Bitcoin “bottom” does not fool anyone

Data from Cointelegraph Markets Pro and TradingView showed BTC / USD rising after reaching $ 20,079 on Bitstamp.

In a break from its sale, the pair hit United States Equities at the Wall Street Open for $ 21,700. The S&P 500 gained 1.4% after the opening hour, while the Nasdaq Composite Index managed 1.6%.

Renewed market power, commentators said, has already set higher prices for most major rate hikes from the Federal Reserve, which was confirmed on the day.

However, Bloomberg chief commodity strategist Mike McGlone noted that it was taking crypto’s worst hit in an inflationary environment. In the tweet they are Reversed Bitcoin and altcoin performance, notably WTI crude oil, with skyrocketing commodities, the future has now traded double their 200-week moving average.

“Bitcoin, bonds, gold – crude oil futures have historically been enough fuel to drive inflation, consumer sentiment plunge, Federal Reserve rate increases accelerate and persist,” he argued.

WTI Crude Oil Futures 1-Week Candle Chart with 200-Day Moving Average. Source: Trading View

Despite the suppressed pricing, many were not convinced that Bitcoin, meanwhile, could sustain the low $ 20,000 sector even longer.

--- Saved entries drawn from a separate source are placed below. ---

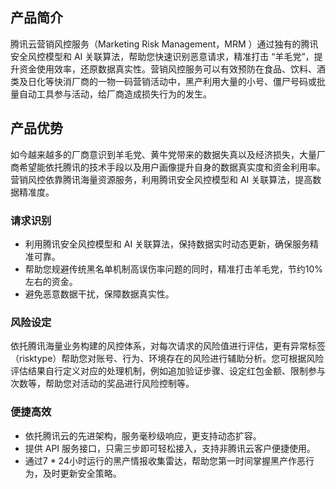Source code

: ## 产品简介
腾讯云营销风控服务（Marketing Risk Management，MRM ）通过独有的腾讯安全风控模型和 AI 关联算法，帮助您快速识别恶意请求，精准打击 “羊毛党”，提升资金使用效率，还原数据真实性。营销风控服务可以有效预防在食品、饮料、酒类及日化等快消厂商的一物一码营销活动中，黑产利用大量的小号、僵尸号码或批量自动工具参与活动，给厂商造成损失行为的发生。
## 产品优势
如今越来越多的厂商意识到羊毛党、黄牛党带来的数据失真以及经济损失，大量厂商希望能依托腾讯的技术手段以及用户画像提升自身的数据真实度和资金利用率。营销风控依靠腾讯海量资源服务，利用腾讯安全风控模型和 AI 关联算法，提高数据精准度。
### 请求识别
- 利用腾讯安全风控模型和 AI 关联算法，保持数据实时动态更新，确保服务精准可靠。
- 帮助您规避传统黑名单机制高误伤率问题的同时，精准打击羊毛党，节约10%左右的资金。
- 避免恶意数据干扰，保障数据真实性。

### 风险设定
依托腾讯海量业务构建的风控体系，对每次请求的风险值进行评估，更有异常标签（risktype）帮助您对账号、行为、环境存在的风险进行辅助分析。您可根据风险评估结果自行定义对应的处理机制，例如追加验证步骤、设定红包金额、限制参与次数等，帮助您对活动的奖品进行风险控制等。

### 便捷高效
- 依托腾讯云的先进架构，服务毫秒级响应，更支持动态扩容。
- 提供 API 服务接口，只需三步即可轻松接入，支持非腾讯云客户便捷使用。
- 通过7 \* 24小时运行的黑产情报收集雷达，帮助您第一时间掌握黑产作恶行为，及时更新安全策略。
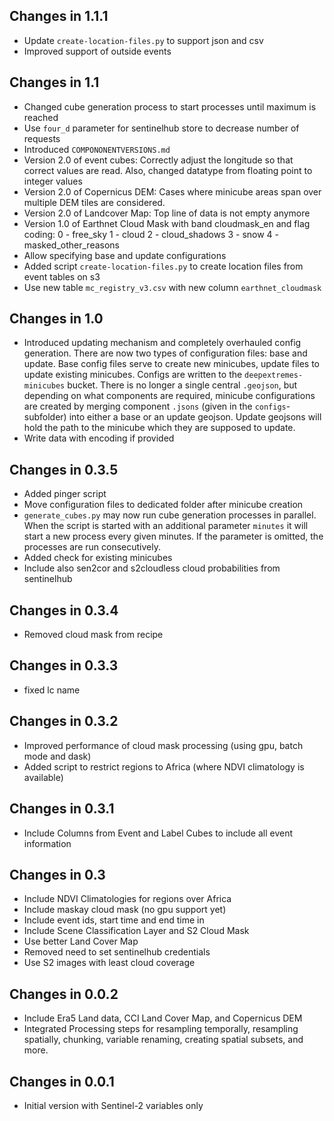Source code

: ## Changes in 1.1.1
* Update `create-location-files.py` to support json and csv
* Improved support of outside events

## Changes in 1.1
* Changed cube generation process to start processes until maximum is reached
* Use `four_d` parameter for sentinelhub store to decrease number of requests
* Introduced `COMPONONENTVERSIONS.md`
* Version 2.0 of event cubes: Correctly adjust the longitude so that correct
  values are read.
  Also, changed datatype from floating point to integer values
* Version 2.0 of Copernicus DEM: Cases where minicube areas span over multiple
  DEM tiles are considered.
* Version 2.0 of Landcover Map: Top line of data is not empty anymore
* Version 1.0 of Earthnet Cloud Mask with band cloudmask_en and flag coding:
    0 - free_sky
    1 - cloud
    2 - cloud_shadows
    3 - snow
    4 - masked_other_reasons
* Allow specifying base and update configurations  
* Added script `create-location-files.py` to create location files from 
  event tables on s3
* Use new table `mc_registry_v3.csv` with new column `earthnet_cloudmask`  

## Changes in 1.0
* Introduced updating mechanism and completely overhauled config generation.
  There are now two types of configuration files: base and update.
  Base config files serve to create new minicubes, update files to update 
  existing minicubes. Configs are written to the `deepextremes-minicubes` 
  bucket. 
  There is no longer a single central `.geojson`, but depending on what 
  components are required, minicube configurations are created by merging 
  component `.jsons` (given in the `configs`-subfolder) into either a base or
  an update geojson. Update geojsons will hold the path to the minicube which
  they are supposed to update.
* Write data with encoding if provided

## Changes in 0.3.5
* Added pinger script
* Move configuration files to dedicated folder after minicube creation
* `generate_cubes.py` may now run cube generation processes in parallel. 
  When the script is started with an additional parameter `minutes` it will
  start a new process every given minutes. If the parameter is omitted,
  the processes are run consecutively.
* Added check for existing minicubes
* Include also sen2cor and s2cloudless cloud probabilities from sentinelhub

## Changes in 0.3.4
* Removed cloud mask from recipe 

## Changes in 0.3.3
* fixed lc name

## Changes in 0.3.2
* Improved performance of cloud mask processing 
  (using gpu, batch mode and dask)
* Added script to restrict regions to Africa 
  (where NDVI climatology is available)

## Changes in 0.3.1
* Include Columns from Event and Label Cubes to include all event information

## Changes in 0.3
* Include NDVI Climatologies for regions over Africa
* Include maskay cloud mask (no gpu support yet)
* Include event ids, start time and end time in 
* Include Scene Classification Layer and S2 Cloud Mask
* Use better Land Cover Map
* Removed need to set sentinelhub credentials
* Use S2 images with least cloud coverage

## Changes in 0.0.2
* Include Era5 Land data, CCI Land Cover Map, and Copernicus DEM
* Integrated Processing steps for resampling temporally, resampling spatially,
  chunking, variable renaming, creating spatial subsets, and more.

## Changes in 0.0.1

* Initial version with Sentinel-2 variables only
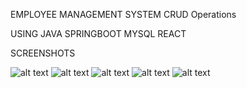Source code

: EMPLOYEE MANAGEMENT SYSTEM CRUD Operations

USING JAVA SPRINGBOOT MYSQL REACT 


SCREENSHOTS

![alt text](https://github.com/NoobSlayer3K/EmployeeManagement-CRUD/blob/main/screenshots/capture_20231221172812945.bmp)
![alt text](https://github.com/NoobSlayer3K/EmployeeManagement-CRUD/blob/main/screenshots/capture_20231221172850707.bmp)
![alt text](https://github.com/NoobSlayer3K/EmployeeManagement-CRUD/blob/main/screenshots/capture_20231221172919684.bmp)
![alt text](https://github.com/NoobSlayer3K/EmployeeManagement-CRUD/blob/main/screenshots/capture_20231221172948161.bmp)
![alt text](https://github.com/NoobSlayer3K/EmployeeManagement-CRUD/blob/main/screenshots/capture_20231221173159147.bmp)
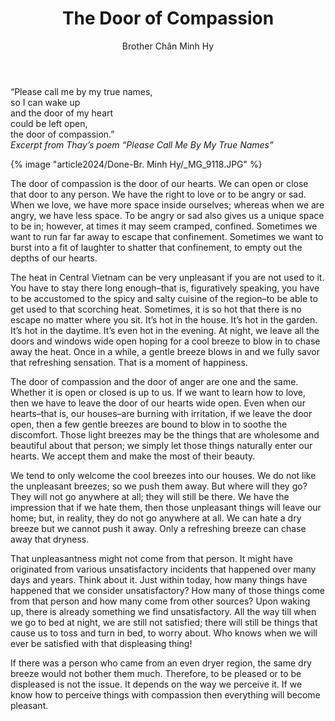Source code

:﻿---
title: The Door of Compassion
author: Brother Chân Minh Hy
---

<div class="verse"><p>“Please call me by my true names,<br/>
so I can wake up<br/>
and the door of my heart<br/>
could be left open,<br/>
the door of compassion.”<br/><cite>Excerpt from Thay’s poem <i>“Please Call Me By My True Names”</i></cite></p></div>
<!-- *(to read when feeling sad)* -->

{% image "article2024/Done-Br. Minh Hy/_MG_9118.JPG" %}

The door of compassion is the door of our hearts. We can open or close that door to any person. We have the right to love or to be angry or sad. When we love, we have more space inside ourselves; whereas when we are angry, we have less space. To be angry or sad also gives us a unique space to be in; however, at times it may seem cramped, confined. Sometimes we want to run far far away to escape that confinement. Sometimes we want to burst into a fit of laughter to shatter that confinement, to empty out the depths of our hearts.

The heat in Central Vietnam can be very unpleasant if you are not used to it. You have to stay there long enough–that is, figuratively speaking, you have to be accustomed to the spicy and salty cuisine of the region–to be able to get used to that scorching heat. Sometimes, it is so hot that there is no escape no matter where you sit. It’s hot in the house. It’s hot in the garden. It’s hot in the daytime. It’s even hot in the evening. At night, we leave all the doors and windows wide open hoping for a cool breeze to blow in to chase away the heat. Once in a while, a gentle breeze blows in and we fully savor that refreshing sensation. That is a moment of happiness.

The door of compassion and the door of anger are one and the same. Whether it is open or closed is up to us. If we want to learn how to love, then we have to leave the door of our hearts wide open. Even when our hearts–that is, our houses–are burning with irritation, if we leave the door open, then a few gentle breezes are bound to blow in to soothe the discomfort. Those light breezes may be the things that are wholesome and beautiful about that person; we simply let those things naturally enter our hearts. We accept them and make the most of their beauty.

We tend to only welcome the cool breezes into our houses. We do not like the unpleasant breezes; so we push them away. But where will they go? They will not go anywhere at all; they will still be there. We have the impression that if we hate them, then those unpleasant things will leave our home; but, in reality, they do not go anywhere at all. We can hate a dry breeze but we cannot push it away. Only a refreshing breeze can chase away that dryness. 

That unpleasantness might not come from that person. It might have originated from various unsatisfactory incidents that happened over many days and years. Think about it. Just within today, how many things have happened that we consider unsatisfactory? How many of those things come from that person and how many come from other sources? Upon waking up, there is already something we find unsatisfactory. All the way till when we go to bed at night, we are still not satisfied; there will still be things that cause us to toss and turn in bed, to worry about. Who knows when we will ever be satisfied with that displeasing thing!

If there was a person who came from an even dryer region, the same dry breeze would not bother them much. Therefore, to be pleased or to be displeased is not the issue. It depends on the way we perceive it. If we know how to perceive things with compassion then everything will become pleasant.
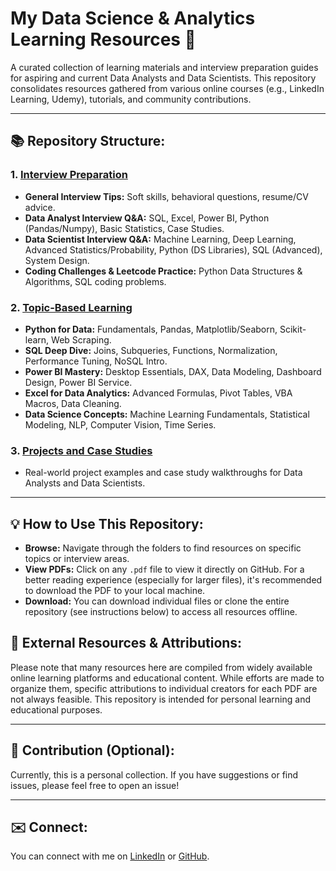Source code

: 
# My Data Science & Analytics Learning Resources 🚀

A curated collection of learning materials and interview preparation guides for aspiring and current Data Analysts and Data Scientists. This repository consolidates resources gathered from various online courses (e.g., LinkedIn Learning, Udemy), tutorials, and community contributions.

---

## 📚 Repository Structure:

### 1. [Interview Preparation](#interview-preparation)
* **General Interview Tips:** Soft skills, behavioral questions, resume/CV advice.
* **Data Analyst Interview Q&A:** SQL, Excel, Power BI, Python (Pandas/Numpy), Basic Statistics, Case Studies.
* **Data Scientist Interview Q&A:** Machine Learning, Deep Learning, Advanced Statistics/Probability, Python (DS Libraries), SQL (Advanced), System Design.
* **Coding Challenges & Leetcode Practice:** Python Data Structures & Algorithms, SQL coding problems.

### 2. [Topic-Based Learning](#topic-based-learning)
* **Python for Data:** Fundamentals, Pandas, Matplotlib/Seaborn, Scikit-learn, Web Scraping.
* **SQL Deep Dive:** Joins, Subqueries, Functions, Normalization, Performance Tuning, NoSQL Intro.
* **Power BI Mastery:** Desktop Essentials, DAX, Data Modeling, Dashboard Design, Power BI Service.
* **Excel for Data Analytics:** Advanced Formulas, Pivot Tables, VBA Macros, Data Cleaning.
* **Data Science Concepts:** Machine Learning Fundamentals, Statistical Modeling, NLP, Computer Vision, Time Series.

### 3. [Projects and Case Studies](#projects-and-case-studies)
* Real-world project examples and case study walkthroughs for Data Analysts and Data Scientists.

---

## 💡 How to Use This Repository:

* **Browse:** Navigate through the folders to find resources on specific topics or interview areas.
* **View PDFs:** Click on any `.pdf` file to view it directly on GitHub. For a better reading experience (especially for larger files), it's recommended to download the PDF to your local machine.
* **Download:** You can download individual files or clone the entire repository (see instructions below) to access all resources offline.

## 🔗 External Resources & Attributions:

Please note that many resources here are compiled from widely available online learning platforms and educational content. While efforts are made to organize them, specific attributions to individual creators for each PDF are not always feasible. This repository is intended for personal learning and educational purposes.

---

## 🤝 Contribution (Optional):

Currently, this is a personal collection. If you have suggestions or find issues, please feel free to open an issue!

---

## ✉️ Connect:

You can connect with me on [LinkedIn](https://www.linkedin.com/in/saurabhgupta301/) or [GitHub](https://github.com/Saurabhgupta301).

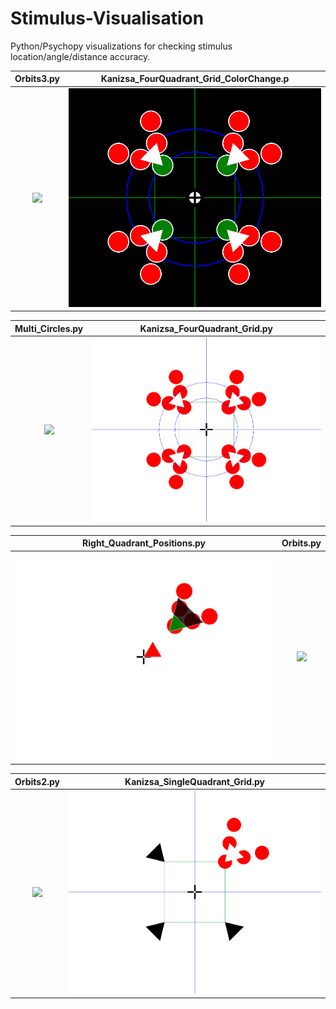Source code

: # Stimulus-Visualisation
Python/Psychopy visualizations for checking stimulus location/angle/distance accuracy.

Orbits3.py             |  Kanizsa_FourQuadrant_Grid_ColorChange.p
:-------------------------:|:-------------------------:
![](https://github.com/JonathanReardon/Stimulus-Visualisation/blob/master/Moving_Circles/Images/orbit_block.gif)  |  ![](https://github.com/JonathanReardon/Stimulus-Visualisation/blob/master/Kanizsa_FourQuadrant_Grid/Images/color_change.gif)

Multi_Circles.py             |  Kanizsa_FourQuadrant_Grid.py
:-------------------------:|:-------------------------:
![](https://github.com/JonathanReardon/Stimulus-Visualisation/blob/master/Circles/Images/Multi_Circles.gif)  |  ![](https://github.com/JonathanReardon/Stimulus-Visualisation/blob/master/Kanizsa_FourQuadrant_Grid/Images/Kanizsa_FourQuadrant_Grid.png)

Right_Quadrant_Positions.py             |  Orbits.py
:-------------------------:|:-------------------------:
![](https://github.com/JonathanReardon/Stimulus-Visualisation/blob/master/Right_Quadrant_Positions/Images/Right_Quadrant_Positions.png)  |  ![](https://github.com/JonathanReardon/Stimulus-Visualisation/blob/master/Moving_Circles/Images/red_orbits.gif)

Orbits2.py             |  Kanizsa_SingleQuadrant_Grid.py
:-------------------------:|:-------------------------:
![](https://github.com/JonathanReardon/Stimulus-Visualisation/blob/master/Moving_Circles/Images/Orbits2.gif)  |  ![](https://github.com/JonathanReardon/Stimulus-Visualisation/blob/master/Kanizsa_SingleQuadrant_Grid/Images/Kanizsa_SingleQuadrant_Grid.png)
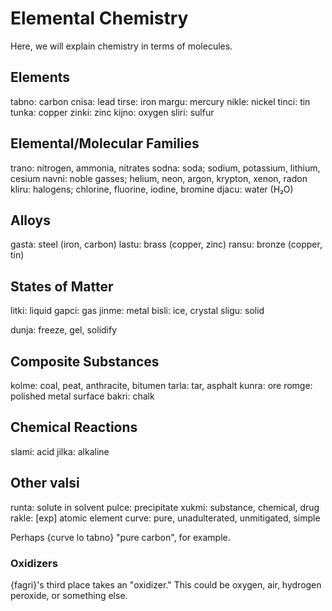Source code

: # Elemental Chemistry

Here, we will explain chemistry in terms of molecules.

## Elements

tabno: carbon
cnisa: lead
tirse: iron
margu: mercury
nikle: nickel
tinci: tin
tunka: copper
zinki: zinc
kijno: oxygen
sliri: sulfur

## Elemental/Molecular Families

trano: nitrogen, ammonia, nitrates
sodna: soda; sodium, potassium, lithium, cesium
navni: noble gasses; helium, neon, argon, krypton, xenon, radon
kliru: halogens; chlorine, fluorine, iodine, bromine
djacu: water (H₂O)

## Alloys

gasta: steel (iron, carbon)
lastu: brass (copper, zinc)
ransu: bronze (copper, tin)

## States of Matter

litki: liquid
gapci: gas
jinme: metal
bisli: ice, crystal
sligu: solid

dunja: freeze, gel, solidify

## Composite Substances

kolme: coal, peat, anthracite, bitumen
tarla: tar, asphalt
kunra: ore
romge: polished metal surface
bakri: chalk

## Chemical Reactions

slami: acid
jilka: alkaline

## Other valsi

runta: solute in solvent
pulce: precipitate
xukmi: substance, chemical, drug
rakle: [exp] atomic element
curve: pure, unadulterated, unmitigated, simple

Perhaps {curve lo tabno} "pure carbon", for example.

### Oxidizers

{fagri}'s third place takes an "oxidizer." This could be oxygen, air, hydrogen
peroxide, or something else.
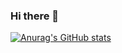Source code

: ### Hi there 👋

[![Anurag's GitHub stats](https://github-readme-stats.vercel.app/api?username=rlatls1997)](https://github.com/anuraghazra/github-readme-stats)
<!--
**rlatls1997/rlatls1997** is a ✨ _special_ ✨ repository because its `README.md` (this file) appears on your GitHub profile.
Here are some ideas to get you started:

- 🔭 I’m currently working on ...
- 🌱 I’m currently learning ...
- 👯 I’m looking to collaborate on ...
- 🤔 I’m looking for help with ...
- 💬 Ask me about ...
- 📫 How to reach me: ...
- 😄 Pronouns: ...
- ⚡ Fun fact: ...
-->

“We still have to see surrender in the crypto markets,” said popular trader Crypto Tony Said Twitter Followers.

“It’s close, but it still doesn’t feel like it. Every bounce is full of optimism and it shouldn’t be like that.”

Fellow trader and analyst Rect Capital agreed, saying the sell-off was not with the appropriate volume.

“There is a strong market-wide sale for BTC,” he added Has been written On the day.

“Undoubtedly, vendor fatigue is ahead. Watch out for high-volume volume bars. These are indicative of lower levels of pre-sales reversal after continuous sales and over time.”

As Cointelegraph reports, Bitcoin’s own 200-week moving average is $ 22,400, and Rect Capital warns that this level could now create a price magnet. Weeks or months.

Losses still don’t equal “capitulation” – data

Meanwhile, data has shown how much panic sales are going on in the short term.

Related: Bitcoin miners exchange flow reaches 7-month highs as BTC price tanks drop below $ 21K

Weekly realized losses have reached 2.6% of Bitcoin’s realized cap, the highest ever, according to figures from on-chain analytics firm Glassnode. Explained Via CryptoVizArt.

Bitcoin’s Net Unrealized Profit / Loss (NUPL) metric, which includes physically unsold coins, has also demonstrated a significant amount of underwater supply – in fact, since March 2020.

According to the accompanying scale, the metric turns red after falling below zero, i.e. the historical “surrender” zone.

Bitcoin NUPL vs. BTC / USD Chart. Source: Trading View

The opinions and opinions expressed herein are those of the authors and do not necessarily reflect the opinions of Cointelegraph.com. Every investment and business move involves risk, you must conduct your own research when making a decision.